Company attributes
Product attributes
Other attributes
Lilac is an open-source product that allows users to analyze, structure, and clean unstructured data with artificial intelligence (AI). It can be used from the product's UI or from Python. Lilac is a visual tool and a Python API enabling users to:
- Browse datasets with unstructured data
- Enrich unstructured fields with structured metadata using Lilac Signals; for example, near-duplicate and detecting personal information
- Create and refine Lilac Concept (customizable AI models) that can be used to find and score matching text
- Remove unwanted or problematic data based on the user's criteria
- Analyze patterns in data
- Download the results of the enrichment for downstream applications
Lilac aims to make unstructured data more visible, quantifiable, and useful, leading to higher-quality AI models, better actions when models fail, and better control and visibility of model bias.

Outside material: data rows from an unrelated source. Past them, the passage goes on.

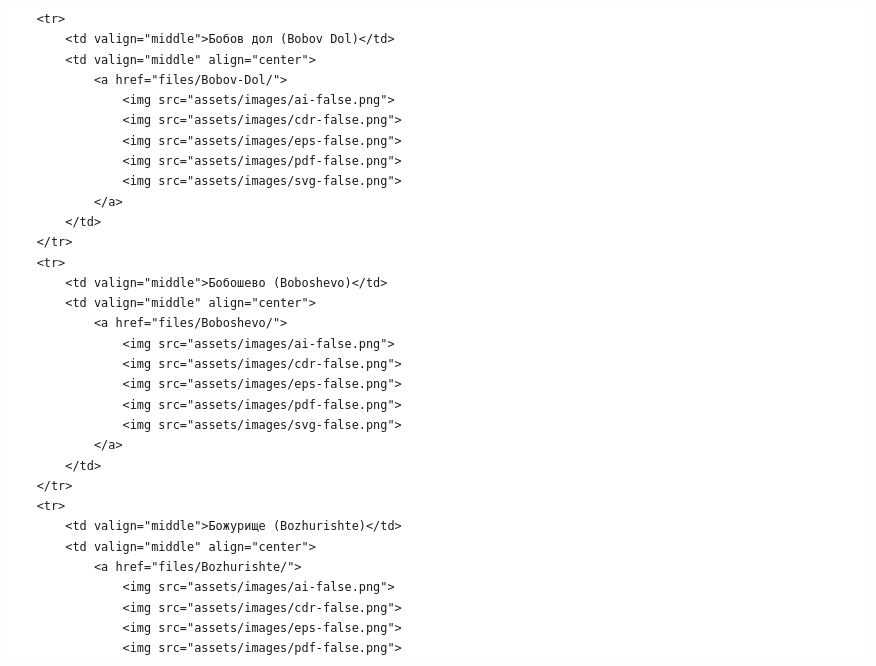         <tr>
            <td valign="middle">Бобов дол (Bobov Dol)</td>
            <td valign="middle" align="center">
                <a href="files/Bobov-Dol/">
                    <img src="assets/images/ai-false.png">
                    <img src="assets/images/cdr-false.png">
                    <img src="assets/images/eps-false.png">
                    <img src="assets/images/pdf-false.png">
                    <img src="assets/images/svg-false.png">
                </a>
            </td>
        </tr>
        <tr>
            <td valign="middle">Бобошево (Boboshevo)</td>
            <td valign="middle" align="center">
                <a href="files/Boboshevo/">
                    <img src="assets/images/ai-false.png">
                    <img src="assets/images/cdr-false.png">
                    <img src="assets/images/eps-false.png">
                    <img src="assets/images/pdf-false.png">
                    <img src="assets/images/svg-false.png">
                </a>
            </td>
        </tr>
        <tr>
            <td valign="middle">Божурище (Bozhurishte)</td>
            <td valign="middle" align="center">
                <a href="files/Bozhurishte/">
                    <img src="assets/images/ai-false.png">
                    <img src="assets/images/cdr-false.png">
                    <img src="assets/images/eps-false.png">
                    <img src="assets/images/pdf-false.png">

First released on August 21, 2023, Lilac was developed by Daniel Smilkov and Nikhil Thorat, who founded the product's parent company, Lilac AI. Smilkov and Thorat previously worked together at Google, collaborating with many teams to improve datasets that were used for building AI models. Many AI models rely on unstructured data (e.g., natural language or images) that lack labels or useful metadata. Teams would often compute aggregate statistics to understand the composition of their data while overlooking the raw data. When organized and visualized, bugs in the datasets could be identified. These bugs may have relatively simple fixes that produce higher-quality AI models. While working at Google, Smilkov and Thorat developed tools and processes to help teams understand their data. Lilac was built based on their experiences at Google.
Lilac allows users to annotate their data using customizable Concepts, AI-powered embedding-based classifiers that are specific to an application. Concepts are created and refined through the UI and can be updated in real time with user feedback. Lilac is an out-of-the-box solution that comes with a set of generally useful Signals and Concepts, with plans to add more useful enrichments based on feedback from the open-source community.
A Hugging Face demo of Lilac is available with a number of popular datasets and curated concepts. The demo allows users to browse pre-enriched datasets and create their own concepts. The space can be forked and made private to incorporate the user's own data.